## What is being asked
Print the entries exactly; skip the pictures.

(Dataset records)
-------------------------

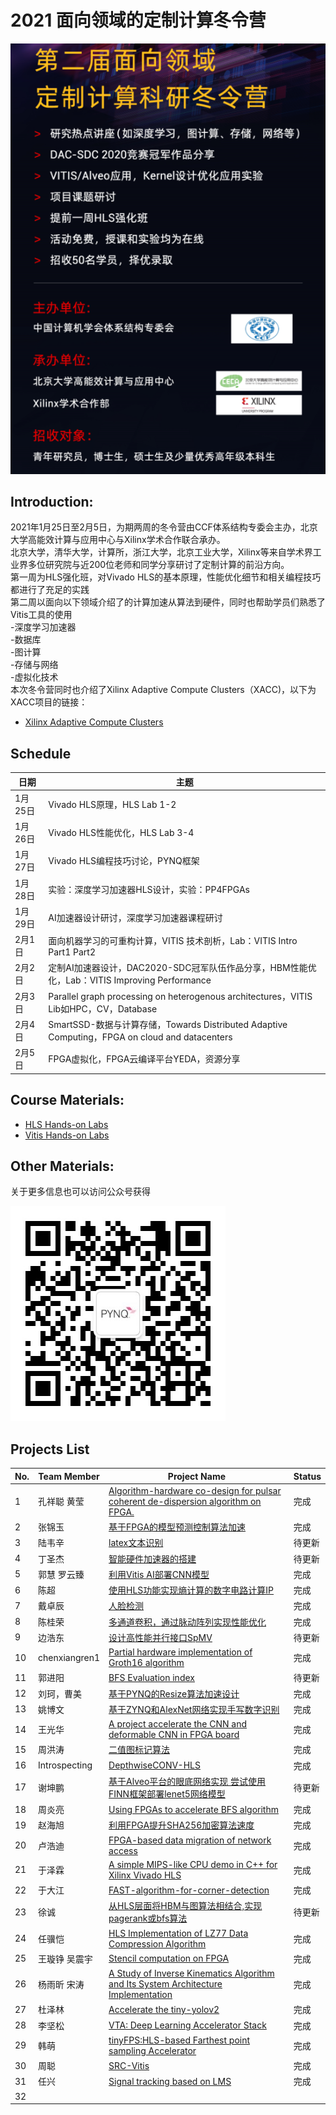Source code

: # 2021 面向领域的定制计算冬令营

![image](image/WinterCAMP2021-1.PNG)

## Introduction:
2021年1月25日至2月5日，为期两周的冬令营由CCF体系结构专委会主办，北京大学高能效计算与应用中心与Xilinx学术合作联合承办。  
北京大学，清华大学，计算所，浙江大学，北京工业大学，Xilinx等来自学术界工业界多位研究院与近200位老师和同学分享研讨了定制计算的前沿方向。  
第一周为HLS强化班，对Vivado HLS的基本原理，性能优化细节和相关编程技巧都进行了充足的实践    
第二周以面向以下领域介绍了的计算加速从算法到硬件，同时也帮助学员们熟悉了Vitis工具的使用  
-深度学习加速器  
-数据库  
-图计算  
-存储与网络  
-虚拟化技术  
本次冬令营同时也介绍了Xilinx Adaptive Compute Clusters（XACC)，以下为XACC项目的链接：
*  [Xilinx Adaptive Compute Clusters](https://xilinx.github.io/xacc/)

## Schedule

日期 | 主题
-|-
1月25日 | Vivado HLS原理，HLS Lab 1-2
1月26日 | Vivado HLS性能优化，HLS Lab 3-4
1月27日 | Vivado HLS编程技巧讨论，PYNQ框架
1月28日 | 实验：深度学习加速器HLS设计，实验：PP4FPGAs
1月29日 | AI加速器设计研讨，深度学习加速器课程研讨
2月1日 | 面向机器学习的可重构计算，VITIS 技术剖析，Lab：VITIS Intro Part1 Part2
2月2日 | 定制AI加速器设计，DAC2020-SDC冠军队伍作品分享，HBM性能优化，Lab：VITIS Improving Performance
2月3日 | Parallel graph processing on heterogenous architectures，VITIS Lib如HPC，CV，Database
2月4日 | SmartSSD-数据与计算存储，Towards Distributed Adaptive Computing，FPGA on cloud and datacenters
2月5日 | FPGA虚拟化，FPGA云编译平台YEDA，资源分享

## Course Materials:
* [HLS Hands-on Labs](https://github.com/xupgit/High-Level-Synthesis-Flow-on-Zynq-using-Vivado-HLS)
* [Vitis Hands-on Labs](https://xilinx.github.io/xup_compute_acceleration/)

## Other Materials:
关于更多信息也可以访问公众号获得  

![image](image/qrcode_Pynq_small.jpg)

## Projects List

No. | Team Member | Project Name | Status
-|-|-|-
1| 孔祥聪 黄莹| [Algorithm-hardware co-design for pulsar coherent de-dispersion algorithm on FPGA.](https://github.com/kongxiangcong/Pulsar-FPGA)| 完成
2| 张锦玉 | [基于FPGA的模型预测控制算法加速](https://github.com/zhang-jinyu/IIoT-SPYN/tree/2021_CN_WinterCamp)| 完成
3| 陆韦辛| [latex文本识别]( https://github.com/aceansgar/latex_recognition/blob/main/readme.md) | 待更新
4| 丁圣杰| [智能硬件加速器的搭建](https://github.com/AI-Unicorn-D/Design-of-accelerator-based-on-zcu104/blob/main/README.md)| 待更新
5| 郭慧 罗云臻| [利用Vitis AI部署CNN模型](https://github.com/CSU-GH/XilinxWinterCampProject)| 完成
6| 陈超 | [使用HLS功能实现熵计算的数字电路计算IP](https://github.com/AllenChenChao/20210208HLS_for_entropy)| 完成
7| 戴卓辰 | [人脸检测](https://github.com/XS30/Face-detection-in-PYNQ) | 完成
8| 陈桂荣 | [多通道卷积，通过脉动阵列实现性能优化](https://github.com/minicarbon/winter_camp_project) | 完成
9| 边浩东 | [设计高性能并行接口SpMV](https://github.com/nulidangxueshen/2021_Xilinx_FPGA_SpMV/blob/main/README.md) | 待更新
10| chenxiangren1 | [Partial hardware implementation of Groth16 algorithm](https://github.com/chenxiangren1/Groth16) | 完成
11| 郭进阳 | [BFS Evaluation index](https://github.com/Jinyang-Guo/HBM-BFS) | 待更新
12| 刘珂，曹美|[基于PYNQ的Resize算法加速设计](https://github.com/onWayforever/Xilinx_winterCamp/blob/master/readMe.md)| 完成
13| 姚博文 |[基于ZYNQ和AlexNet网络实现手写数字识别](https://github.com/yobuwen/hello-one) | 完成
14| 王光华 | [A project accelerate the CNN and deformable CNN in FPGA board](https://github.com/meicale/Acc_DeCNN_on_FPGA) | 完成
15| 周洪涛 |[二值图标记算法](https://github.com/ZhouHunt/Two-Scan-Labeling-implemented-on-FPGA) | 完成
16| Introspecting| [DepthwiseCONV-HLS](https://github.com/Introspecting/DepthwiseCONV-HLS) | 完成
17| 谢坤鹏 | [基于Alveo平台的眼底网络实现 尝试使用FINN框架部署lenet5网络模型](https://github.com/xiekunpeng/Xilinx_Wintercamp) | 待更新
18| 周炎亮 | [Using FPGAs to accelerate BFS algorithm](https://github.com/triode-zyl/BFS-on-FPGA) | 完成
19| 赵海旭| [利用FPGA提升SHA256加密算法速度](https://github.com/zhaohaixu/SHA256-FPGA-HLS) | 完成
20| 卢浩迪 | [FPGA-based data migration of network access](https://github.com/Lhoddy/fpga_demo) | 完成
21| 于泽霖 | [A simple MIPS-like CPU demo in C++ for Xilinx Vivado HLS](https://github.com/junglehust/Vivado_HLS-Demo/blob/main/README.md) | 完成
22| 于大江 | [FAST-algorithm-for-corner-detection](https://github.com/djgq2020/FAST-algorithm-for-corner-detection/blob/main/README.md) | 完成
23| 徐诚 | [从HLS层面将HBM与图算法相结合,实现pagerank或bfs算法](https://github.com/jerryxucheng/vitis) | 待更新
24| 任骥恺 | [HLS Implementation of LZ77 Data Compression Algorithm](https://github.com/bjrjk/HLS-LZ77) | 完成
25| 王璇铮 吴震宇 | [Stencil computation on FPGA](https://github.com/KevinLikesDringCoffe/Stencil-computation-on-FPGA) | 完成
26| 杨雨昕 宋涛 | [A Study of Inverse Kinematics Algorithm and Its System Architecture Implementation](https://github.com/CICS-ICT/ik-acceleration) | 完成
27| 杜泽林 | [Accelerate the tiny-yolov2](https://github.com/duzelin/Convor.git) | 完成
28| 李坚松 | [VTA: Deep Learning Accelerator Stack](https://gitee.com/json-lee/fpga-getting-started ) | 完成
29| 韩萌 | [tinyFPS:HLS-based Farthest point sampling Accelerator](https://github.com/hanm2019/tinyFPS) | 完成
30| 周聪 | [SRC-Vitis](https://github.com/sazczmh/SRC-Vitis) | 完成
31| 任兴 | [Signal tracking based on LMS](https://github.com/rx978871284/Signal-tracking-based-on-LMS.git) | 完成
32|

-------------------------

## Exercise answer
Source code

: # 2021 面向领域的定制计算冬令营

![image](image/WinterCAMP2021-1.PNG)

## Introduction:
2021年1月25日至2月5日，为期两周的冬令营由CCF体系结构专委会主办，北京大学高能效计算与应用中心与Xilinx学术合作联合承办。  
北京大学，清华大学，计算所，浙江大学，北京工业大学，Xilinx等来自学术界工业界多位研究院与近200位老师和同学分享研讨了定制计算的前沿方向。  
第一周为HLS强化班，对Vivado HLS的基本原理，性能优化细节和相关编程技巧都进行了充足的实践    
第二周以面向以下领域介绍了的计算加速从算法到硬件，同时也帮助学员们熟悉了Vitis工具的使用  
-深度学习加速器  
-数据库  
-图计算  
-存储与网络  
-虚拟化技术  
本次冬令营同时也介绍了Xilinx Adaptive Compute Clusters（XACC)，以下为XACC项目的链接：
*  [Xilinx Adaptive Compute Clusters](https://xilinx.github.io/xacc/)

## Schedule

日期 | 主题
-|-
1月25日 | Vivado HLS原理，HLS Lab 1-2
1月26日 | Vivado HLS性能优化，HLS Lab 3-4
1月27日 | Vivado HLS编程技巧讨论，PYNQ框架
1月28日 | 实验：深度学习加速器HLS设计，实验：PP4FPGAs
1月29日 | AI加速器设计研讨，深度学习加速器课程研讨
2月1日 | 面向机器学习的可重构计算，VITIS 技术剖析，Lab：VITIS Intro Part1 Part2
2月2日 | 定制AI加速器设计，DAC2020-SDC冠军队伍作品分享，HBM性能优化，Lab：VITIS Improving Performance
2月3日 | Parallel graph processing on heterogenous architectures，VITIS Lib如HPC，CV，Database
2月4日 | SmartSSD-数据与计算存储，Towards Distributed Adaptive Computing，FPGA on cloud and datacenters
2月5日 | FPGA虚拟化，FPGA云编译平台YEDA，资源分享

## Course Materials:
* [HLS Hands-on Labs](https://github.com/xupgit/High-Level-Synthesis-Flow-on-Zynq-using-Vivado-HLS)
* [Vitis Hands-on Labs](https://xilinx.github.io/xup_compute_acceleration/)

## Other Materials:
关于更多信息也可以访问公众号获得  

![image](image/qrcode_Pynq_small.jpg)

## Projects List

No. | Team Member | Project Name | Status
-|-|-|-
1| 孔祥聪 黄莹| [Algorithm-hardware co-design for pulsar coherent de-dispersion algorithm on FPGA.](https://github.com/kongxiangcong/Pulsar-FPGA)| 完成
2| 张锦玉 | [基于FPGA的模型预测控制算法加速](https://github.com/zhang-jinyu/IIoT-SPYN/tree/2021_CN_WinterCamp)| 完成
3| 陆韦辛| [latex文本识别]( https://github.com/aceansgar/latex_recognition/blob/main/readme.md) | 待更新
4| 丁圣杰| [智能硬件加速器的搭建](https://github.com/AI-Unicorn-D/Design-of-accelerator-based-on-zcu104/blob/main/README.md)| 待更新
5| 郭慧 罗云臻| [利用Vitis AI部署CNN模型](https://github.com/CSU-GH/XilinxWinterCampProject)| 完成
6| 陈超 | [使用HLS功能实现熵计算的数字电路计算IP](https://github.com/AllenChenChao/20210208HLS_for_entropy)| 完成
7| 戴卓辰 | [人脸检测](https://github.com/XS30/Face-detection-in-PYNQ) | 完成
8| 陈桂荣 | [多通道卷积，通过脉动阵列实现性能优化](https://github.com/minicarbon/winter_camp_project) | 完成
9| 边浩东 | [设计高性能并行接口SpMV](https://github.com/nulidangxueshen/2021_Xilinx_FPGA_SpMV/blob/main/README.md) | 待更新
10| chenxiangren1 | [Partial hardware implementation of Groth16 algorithm](https://github.com/chenxiangren1/Groth16) | 完成
11| 郭进阳 | [BFS Evaluation index](https://github.com/Jinyang-Guo/HBM-BFS) | 待更新
12| 刘珂，曹美|[基于PYNQ的Resize算法加速设计](https://github.com/onWayforever/Xilinx_winterCamp/blob/master/readMe.md)| 完成
13| 姚博文 |[基于ZYNQ和AlexNet网络实现手写数字识别](https://github.com/yobuwen/hello-one) | 完成
14| 王光华 | [A project accelerate the CNN and deformable CNN in FPGA board](https://github.com/meicale/Acc_DeCNN_on_FPGA) | 完成
15| 周洪涛 |[二值图标记算法](https://github.com/ZhouHunt/Two-Scan-Labeling-implemented-on-FPGA) | 完成
16| Introspecting| [DepthwiseCONV-HLS](https://github.com/Introspecting/DepthwiseCONV-HLS) | 完成
17| 谢坤鹏 | [基于Alveo平台的眼底网络实现 尝试使用FINN框架部署lenet5网络模型](https://github.com/xiekunpeng/Xilinx_Wintercamp) | 待更新
18| 周炎亮 | [Using FPGAs to accelerate BFS algorithm](https://github.com/triode-zyl/BFS-on-FPGA) | 完成
19| 赵海旭| [利用FPGA提升SHA256加密算法速度](https://github.com/zhaohaixu/SHA256-FPGA-HLS) | 完成
20| 卢浩迪 | [FPGA-based data migration of network access](https://github.com/Lhoddy/fpga_demo) | 完成
21| 于泽霖 | [A simple MIPS-like CPU demo in C++ for Xilinx Vivado HLS](https://github.com/junglehust/Vivado_HLS-Demo/blob/main/README.md) | 完成
22| 于大江 | [FAST-algorithm-for-corner-detection](https://github.com/djgq2020/FAST-algorithm-for-corner-detection/blob/main/README.md) | 完成
23| 徐诚 | [从HLS层面将HBM与图算法相结合,实现pagerank或bfs算法](https://github.com/jerryxucheng/vitis) | 待更新
24| 任骥恺 | [HLS Implementation of LZ77 Data Compression Algorithm](https://github.com/bjrjk/HLS-LZ77) | 完成
25| 王璇铮 吴震宇 | [Stencil computation on FPGA](https://github.com/KevinLikesDringCoffe/Stencil-computation-on-FPGA) | 完成
26| 杨雨昕 宋涛 | [A Study of Inverse Kinematics Algorithm and Its System Architecture Implementation](https://github.com/CICS-ICT/ik-acceleration) | 完成
27| 杜泽林 | [Accelerate the tiny-yolov2](https://github.com/duzelin/Convor.git) | 完成
28| 李坚松 | [VTA: Deep Learning Accelerator Stack](https://gitee.com/json-lee/fpga-getting-started ) | 完成
29| 韩萌 | [tinyFPS:HLS-based Farthest point sampling Accelerator](https://github.com/hanm2019/tinyFPS) | 完成
30| 周聪 | [SRC-Vitis](https://github.com/sazczmh/SRC-Vitis) | 完成
31| 任兴 | [Signal tracking based on LMS](https://github.com/rx978871284/Signal-tracking-based-on-LMS.git) | 完成
32|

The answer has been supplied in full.